Don McCullin: ‘I don’t feel morally happy about my work’
McCullin was named by Press Gazette as one of the 40 most influential UK journalists of the modern era in 2005. His final trip to the frontline was six days in Syria in 2012 with Times journalist Anthony Loyd, having travelled to cover the Iraq war nine years before that.
McCullin, who was knighted in the 2017 New Year honours list, said: “I don’t really want to be known for taking pictures of other people’s deaths and suffering. I’ve done it but I don’t feel morally happy about it. I went too far I think.”
Brown suggested that “we all feel that you bore witness, you brought it home and made us care”.
But McCullin responded: “It was a waste of time. Every time there was a war, there was another war waiting in the wings… I know that as one war is finishing, another is following. And so did I do any good, or did we do any good?”
McCullin, who was shot and badly injured while working in Cambodia and imprisoned in Uganda, also said: “I’m never going to be free of conscience and I’m never going to be free of thinking, you know, why is it them and not me?”
Don McCullin: ‘Photojournalism is dead’
Brown asked McCullin if it is still possible for photojournalism to have the kind of impact that his did at The Sunday Times with its “glorious” layouts.
He responded: “I think photojournalism is dead, actually, because I’m so sick and tired and I think the editors of our newspapers today have an obligation to give us real news. They give us fantasy… we see fashion, we see food all the time. You know, there are some people in the world who can’t get a meal.”
He suggested the newspaper magazines primarily show celebrities like Mick Jagger or the Beckhams each weekend, adding: “I’m tired of that.
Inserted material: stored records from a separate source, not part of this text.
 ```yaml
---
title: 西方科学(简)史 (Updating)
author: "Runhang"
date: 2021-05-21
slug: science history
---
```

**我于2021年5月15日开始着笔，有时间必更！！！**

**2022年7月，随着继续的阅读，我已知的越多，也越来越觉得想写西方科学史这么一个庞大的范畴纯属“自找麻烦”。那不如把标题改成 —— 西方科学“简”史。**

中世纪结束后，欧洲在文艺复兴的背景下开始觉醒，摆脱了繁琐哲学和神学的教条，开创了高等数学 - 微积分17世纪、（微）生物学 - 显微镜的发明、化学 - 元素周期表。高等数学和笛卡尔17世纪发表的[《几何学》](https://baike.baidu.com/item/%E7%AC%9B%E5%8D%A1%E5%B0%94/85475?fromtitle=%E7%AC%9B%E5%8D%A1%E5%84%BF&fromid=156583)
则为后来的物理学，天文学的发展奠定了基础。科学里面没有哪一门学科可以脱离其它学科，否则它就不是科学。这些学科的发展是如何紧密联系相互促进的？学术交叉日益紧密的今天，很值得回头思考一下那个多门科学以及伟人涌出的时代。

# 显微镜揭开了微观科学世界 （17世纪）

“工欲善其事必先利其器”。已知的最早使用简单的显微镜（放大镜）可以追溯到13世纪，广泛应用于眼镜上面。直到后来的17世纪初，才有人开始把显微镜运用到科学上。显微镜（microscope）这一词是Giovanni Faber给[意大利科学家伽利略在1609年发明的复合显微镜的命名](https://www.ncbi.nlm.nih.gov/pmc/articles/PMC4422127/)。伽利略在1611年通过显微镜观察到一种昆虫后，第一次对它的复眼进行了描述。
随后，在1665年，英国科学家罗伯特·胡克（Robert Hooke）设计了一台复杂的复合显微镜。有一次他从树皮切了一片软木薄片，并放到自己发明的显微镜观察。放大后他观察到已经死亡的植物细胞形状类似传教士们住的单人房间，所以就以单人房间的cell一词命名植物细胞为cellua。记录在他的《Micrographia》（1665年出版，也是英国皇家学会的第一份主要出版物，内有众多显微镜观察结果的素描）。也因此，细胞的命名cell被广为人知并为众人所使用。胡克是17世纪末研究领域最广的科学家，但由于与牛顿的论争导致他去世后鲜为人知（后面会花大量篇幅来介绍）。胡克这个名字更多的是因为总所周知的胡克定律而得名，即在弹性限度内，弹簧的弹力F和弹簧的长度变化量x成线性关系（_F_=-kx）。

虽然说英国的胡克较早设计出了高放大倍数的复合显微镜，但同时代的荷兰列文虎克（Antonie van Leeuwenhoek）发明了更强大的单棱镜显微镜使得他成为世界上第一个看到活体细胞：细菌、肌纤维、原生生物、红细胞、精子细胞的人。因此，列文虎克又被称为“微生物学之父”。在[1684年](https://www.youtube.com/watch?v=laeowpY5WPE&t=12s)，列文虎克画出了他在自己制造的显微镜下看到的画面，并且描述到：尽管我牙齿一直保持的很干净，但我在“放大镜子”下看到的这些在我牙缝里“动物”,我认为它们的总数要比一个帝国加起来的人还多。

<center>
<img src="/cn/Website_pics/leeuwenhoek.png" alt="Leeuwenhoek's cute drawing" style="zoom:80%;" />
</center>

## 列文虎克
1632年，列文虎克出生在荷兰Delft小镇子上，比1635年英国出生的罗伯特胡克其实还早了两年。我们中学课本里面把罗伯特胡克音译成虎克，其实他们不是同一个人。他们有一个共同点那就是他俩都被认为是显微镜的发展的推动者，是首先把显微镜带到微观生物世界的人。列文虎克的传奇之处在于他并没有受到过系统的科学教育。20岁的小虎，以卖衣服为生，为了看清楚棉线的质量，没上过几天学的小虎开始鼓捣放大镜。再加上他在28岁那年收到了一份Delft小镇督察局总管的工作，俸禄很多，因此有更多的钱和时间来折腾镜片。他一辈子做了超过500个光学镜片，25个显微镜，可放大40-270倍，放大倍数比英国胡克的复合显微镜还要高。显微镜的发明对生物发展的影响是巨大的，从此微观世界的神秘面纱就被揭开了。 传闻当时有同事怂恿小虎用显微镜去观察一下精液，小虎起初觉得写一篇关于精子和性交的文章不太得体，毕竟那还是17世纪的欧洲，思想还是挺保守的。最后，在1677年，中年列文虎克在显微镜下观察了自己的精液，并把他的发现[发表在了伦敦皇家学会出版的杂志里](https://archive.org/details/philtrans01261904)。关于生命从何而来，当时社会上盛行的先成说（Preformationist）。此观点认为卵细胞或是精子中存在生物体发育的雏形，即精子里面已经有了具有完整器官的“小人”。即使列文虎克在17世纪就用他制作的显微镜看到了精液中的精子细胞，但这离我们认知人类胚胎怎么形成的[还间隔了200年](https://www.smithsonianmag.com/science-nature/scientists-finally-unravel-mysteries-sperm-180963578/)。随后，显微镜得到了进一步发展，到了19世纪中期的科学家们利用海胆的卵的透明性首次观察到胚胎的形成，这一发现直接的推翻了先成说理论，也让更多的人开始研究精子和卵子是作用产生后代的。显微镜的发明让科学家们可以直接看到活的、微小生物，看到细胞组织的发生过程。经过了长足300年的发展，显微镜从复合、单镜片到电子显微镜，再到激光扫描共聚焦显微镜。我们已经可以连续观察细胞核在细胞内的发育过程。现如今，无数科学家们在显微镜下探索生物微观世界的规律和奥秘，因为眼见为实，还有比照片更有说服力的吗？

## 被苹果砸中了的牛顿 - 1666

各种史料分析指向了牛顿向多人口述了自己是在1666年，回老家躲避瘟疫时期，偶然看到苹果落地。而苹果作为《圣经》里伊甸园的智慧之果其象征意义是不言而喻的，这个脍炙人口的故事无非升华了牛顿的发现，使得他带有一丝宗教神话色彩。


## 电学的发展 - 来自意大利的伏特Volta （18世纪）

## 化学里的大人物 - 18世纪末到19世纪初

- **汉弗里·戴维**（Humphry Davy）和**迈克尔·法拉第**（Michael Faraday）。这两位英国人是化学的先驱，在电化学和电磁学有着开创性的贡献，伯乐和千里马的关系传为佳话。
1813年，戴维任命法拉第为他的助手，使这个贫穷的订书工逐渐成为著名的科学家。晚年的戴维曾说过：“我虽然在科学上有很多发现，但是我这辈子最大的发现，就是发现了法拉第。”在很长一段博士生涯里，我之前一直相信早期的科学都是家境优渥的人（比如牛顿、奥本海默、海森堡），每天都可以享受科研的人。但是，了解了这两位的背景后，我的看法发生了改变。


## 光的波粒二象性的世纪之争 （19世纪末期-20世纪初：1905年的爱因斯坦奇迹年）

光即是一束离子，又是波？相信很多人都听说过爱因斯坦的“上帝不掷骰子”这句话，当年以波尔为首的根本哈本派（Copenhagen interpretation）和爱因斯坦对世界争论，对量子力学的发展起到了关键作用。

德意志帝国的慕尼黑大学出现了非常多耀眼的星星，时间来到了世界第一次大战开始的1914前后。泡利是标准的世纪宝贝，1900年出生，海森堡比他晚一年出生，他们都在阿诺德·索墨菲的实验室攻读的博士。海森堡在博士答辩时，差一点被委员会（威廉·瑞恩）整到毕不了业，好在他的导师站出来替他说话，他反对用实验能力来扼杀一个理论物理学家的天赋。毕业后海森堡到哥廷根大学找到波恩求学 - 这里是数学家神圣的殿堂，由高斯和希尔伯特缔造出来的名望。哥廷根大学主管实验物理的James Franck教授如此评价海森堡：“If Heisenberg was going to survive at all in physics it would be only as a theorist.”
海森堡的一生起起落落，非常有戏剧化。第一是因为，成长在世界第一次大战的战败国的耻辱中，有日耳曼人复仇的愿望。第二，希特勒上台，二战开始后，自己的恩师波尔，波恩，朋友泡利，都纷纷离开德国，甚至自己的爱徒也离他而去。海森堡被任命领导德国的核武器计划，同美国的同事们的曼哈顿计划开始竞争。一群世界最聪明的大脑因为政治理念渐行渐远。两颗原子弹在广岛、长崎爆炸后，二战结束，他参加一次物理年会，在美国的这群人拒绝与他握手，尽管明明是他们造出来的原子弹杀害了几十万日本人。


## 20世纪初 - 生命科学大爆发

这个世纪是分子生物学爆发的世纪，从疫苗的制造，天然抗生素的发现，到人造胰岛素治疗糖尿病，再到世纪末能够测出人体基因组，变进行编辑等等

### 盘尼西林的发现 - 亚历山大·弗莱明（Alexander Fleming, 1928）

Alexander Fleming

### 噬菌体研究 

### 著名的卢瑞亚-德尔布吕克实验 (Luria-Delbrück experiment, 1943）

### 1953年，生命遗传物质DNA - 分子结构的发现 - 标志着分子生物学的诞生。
I want news.”
McCullin went on: “I could go to Gaza with my eyes blindfolded and come away with extraordinary images,” praising journalists “risking their lives” to report there but suggesting their images are not being shown enough.
“We don’t want to see our newspapers covered in blood and guts every day of the week, but I would like to see a lot more information coming out and I think the editors are kind of slightly shying away from offending the public.”
McCullin has agreed to be a judge for the selection process of a new annual photojournalism fellowship announced by Brown on Wednesday with guidance and mentoring by Reuters and Canada’s Globe and Mail.
Gaza photographer: ‘I didn’t achieve anything’
McCullin’s views on the impact of photojournalism were similar to those shared earlier in the day by Palestinian photojournalist Motaz Azaiza, who questioned the impact his work from Gaza has had on the war with Israel.
He said: “It’s now 76 years of occupation and a lot of people before this war happened left their homes because of occupation and today, it is happening again in front of the whole world.
“People used to complain that there was no media to report it but now that it’s happening and reaching millions of people, it’s the same, nobody does anything to stop the murdering of civilians.”
Azaiza added: “From one angle, I feel that I did something, but I have since discovered that I didn’t achieve anything… War can’t achieve anything, even the pictures can’t change anything.”
Azaiza was named as one of Time magazine’s 100 most influential people in April but said “it’s a fake because while I respect those people who fought to put my name on the list, they didn’t give me the opportunity to speak about the genocide happening in my home”.